Data extract >>
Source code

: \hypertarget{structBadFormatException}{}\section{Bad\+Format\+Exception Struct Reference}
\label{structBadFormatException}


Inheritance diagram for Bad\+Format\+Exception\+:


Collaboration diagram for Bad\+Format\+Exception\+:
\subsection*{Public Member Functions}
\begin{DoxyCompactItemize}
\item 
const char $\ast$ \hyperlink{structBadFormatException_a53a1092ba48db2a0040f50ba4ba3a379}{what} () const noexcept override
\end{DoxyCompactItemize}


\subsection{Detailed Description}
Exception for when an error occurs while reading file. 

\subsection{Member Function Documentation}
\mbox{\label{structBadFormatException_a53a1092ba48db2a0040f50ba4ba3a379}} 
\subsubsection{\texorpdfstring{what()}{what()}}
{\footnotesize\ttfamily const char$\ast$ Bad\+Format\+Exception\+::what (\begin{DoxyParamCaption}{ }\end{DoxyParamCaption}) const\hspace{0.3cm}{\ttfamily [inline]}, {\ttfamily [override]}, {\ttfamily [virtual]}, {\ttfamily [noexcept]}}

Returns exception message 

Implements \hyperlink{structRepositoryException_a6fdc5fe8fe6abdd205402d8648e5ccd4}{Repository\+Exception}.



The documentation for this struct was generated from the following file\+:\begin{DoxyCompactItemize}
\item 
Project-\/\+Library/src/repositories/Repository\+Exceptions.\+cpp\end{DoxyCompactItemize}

Problem description >> Print all the lines exactly as they occur in the listing.

Solution below >>
Source code

: \hypertarget{structBadFormatException}{}\section{Bad\+Format\+Exception Struct Reference}
\label{structBadFormatException}


Inheritance diagram for Bad\+Format\+Exception\+:


Collaboration diagram for Bad\+Format\+Exception\+:
\subsection*{Public Member Functions}
\begin{DoxyCompactItemize}
\item 
const char $\ast$ \hyperlink{structBadFormatException_a53a1092ba48db2a0040f50ba4ba3a379}{what} () const noexcept override
\end{DoxyCompactItemize}


\subsection{Detailed Description}
Exception for when an error occurs while reading file. 

\subsection{Member Function Documentation}
\mbox{\label{structBadFormatException_a53a1092ba48db2a0040f50ba4ba3a379}} 
\subsubsection{\texorpdfstring{what()}{what()}}
{\footnotesize\ttfamily const char$\ast$ Bad\+Format\+Exception\+::what (\begin{DoxyParamCaption}{ }\end{DoxyParamCaption}) const\hspace{0.3cm}{\ttfamily [inline]}, {\ttfamily [override]}, {\ttfamily [virtual]}, {\ttfamily [noexcept]}}

Returns exception message 

Implements \hyperlink{structRepositoryException_a6fdc5fe8fe6abdd205402d8648e5ccd4}{Repository\+Exception}.



The documentation for this struct was generated from the following file\+:\begin{DoxyCompactItemize}
\item 
Project-\/\+Library/src/repositories/Repository\+Exceptions.\+cpp\end{DoxyCompactItemize}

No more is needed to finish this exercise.